Here are the highlights for May:
* On May 6, we filed our reply brief in the U.S. Supreme Court in support of our petition asking the high court to review a case in which the Washington Metropolitan Area Transit Authority (WMATA) rejected our clients’ “Support Free Speech” ad under its advertising guidelines prohibiting “issue” ads.
Just recently, the Court denied review. However, this important First Amendment case is far from over. It is likely that the Court denied review because the D.C. Circuit reversed, in part, the lower court’s ruling in WMATA’s favor on whether its rejection of the ad was “reasonable” under the First Amendment in light of recent precedent. The circuit court remanded the case back to the district court for its opinion on the issue. We argued that the high court should take up the case regardless because the issue was a legal one.
However, the Supreme Court typically wants to hear the views of the lower courts on an issue before deciding it. Consequently, if we don’t prevail on the “reasonableness” issue in the district court, we will file another appeal to the D.C. Circuit and then petition the Supreme Court once again if necessary.
* On May 8, AFLC Co-Founder and Senior Counsel Robert Muise presented oral argument before a three-judge panel of the U.S. Court of Appeals for the Sixth Circuit in an important First Amendment case.
In this case, Thames v.

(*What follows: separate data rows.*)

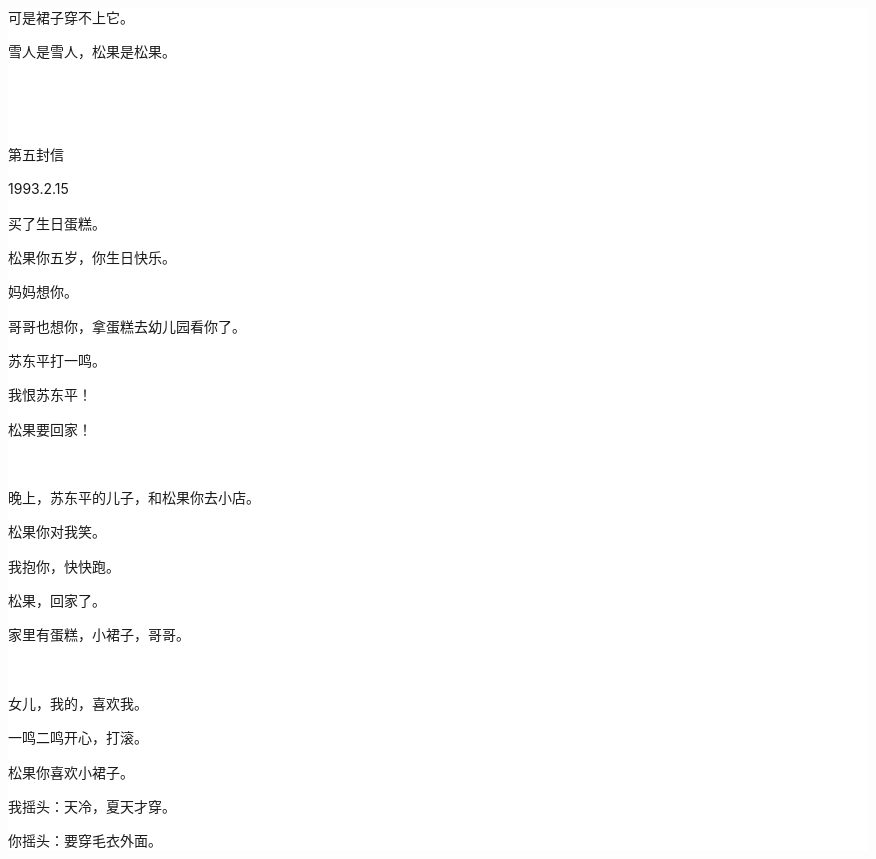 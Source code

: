 
可是裙子穿不上它。


雪人是雪人，松果是松果。


 


 


第五封信


1993.2.15


买了生日蛋糕。


松果你五岁，你生日快乐。


妈妈想你。


哥哥也想你，拿蛋糕去幼儿园看你了。


苏东平打一鸣。


我恨苏东平！


松果要回家！


 


晚上，苏东平的儿子，和松果你去小店。


松果你对我笑。


我抱你，快快跑。


松果，回家了。


家里有蛋糕，小裙子，哥哥。


 


女儿，我的，喜欢我。


一鸣二鸣开心，打滚。


松果你喜欢小裙子。


我摇头：天冷，夏天才穿。


你摇头：要穿毛衣外面。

City of Westland, City police officers arrested and detained our client, Kimberley Thames, for more than 49 hours based on a bogus claim by a local abortion center security guard that Thames had made a bomb threat.

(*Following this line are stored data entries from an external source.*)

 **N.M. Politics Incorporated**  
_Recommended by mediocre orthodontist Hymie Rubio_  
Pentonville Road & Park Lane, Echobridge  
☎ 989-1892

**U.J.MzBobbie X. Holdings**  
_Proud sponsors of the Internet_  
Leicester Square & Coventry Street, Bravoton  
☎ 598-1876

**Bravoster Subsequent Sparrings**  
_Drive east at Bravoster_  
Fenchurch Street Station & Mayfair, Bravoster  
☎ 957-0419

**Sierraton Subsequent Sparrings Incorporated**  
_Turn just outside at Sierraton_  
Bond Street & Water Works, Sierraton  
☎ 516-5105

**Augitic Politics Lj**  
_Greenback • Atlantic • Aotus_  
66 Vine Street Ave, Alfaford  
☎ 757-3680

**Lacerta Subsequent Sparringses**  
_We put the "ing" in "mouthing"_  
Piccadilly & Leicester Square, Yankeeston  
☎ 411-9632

However, the alleged “threat,” never actually said by our client—“I prophesy that bombs will fall in the future”—is not a proscribable “true threat” but speech protected by the First Amendment as a matter of law.
The trial court denied the police officers’ request for qualified immunity, sending the case to a jury trial. The officers appealed that ruling, and we cross-appealed, arguing that we should win on First Amendment grounds as a matter of law.
* On May 9, we filed two applications in the Michigan Supreme Court, asking the state’s highest court to review two very important pro-life cases. Both cases involved Red Rose Rescues at abortions centers located in Michigan. Both cases resulted in convictions for trespass.
The first case involved a rescue at an abortion center located in the City of Sterling Heights. The second case involved a rescue at an abortion center in West Bloomfield Township.
In both cases, we are seeking review of the trial court’s refusal to instruct the jury on two viable defenses to the trespass charges: the defense of necessity and the defense of others.
By denying these instructions, the lower courts violated our clients’ fundamental right to present a defense in violation of their right due process.
* On May 14, we filed our response to the Michigan Attorney General’s motion to dismiss our civil rights lawsuit filed against her and the Director of the Michigan Department of Civil Rights for targeting conservative groups, including AFLC, for investigation and surveillance based on the fact that the radical, left-wing Southern Poverty Law Center designates such groups as “hate groups.”
As a result, these Michigan government officials are now abusing their power and resources to target law-abiding citizens for disparate treatment based on their political views. This Orwellian policy violates our rights protected by the First and Fourteenth Amendments, as we set forth in our full-throated response.
*On May 17, we filed our opening brief in the Sixth Circuit in AFDI v. SMART, a case in which SMART, a government transit agency, rejected our clients’ “Leaving Islam” ad in violation of the First Amendment.
Indeed, as discovery demonstrated, SMART permitted a wide-array of controversial ads, including an ad submitted by an atheist organization that questioned the existence of God, among others.
Thus, the evidence shows that SMART’s claim that it rejected AFDI’s ad because it uniformly rejects controversial “political” ads was simply a pretext to hide its unlawful viewpoint-based discrimination
* We continue with court appearances, depositions, briefs, and motion practice in many other cases as well.
Thank you for your prayers and financial support. We couldn’t do what we do without them!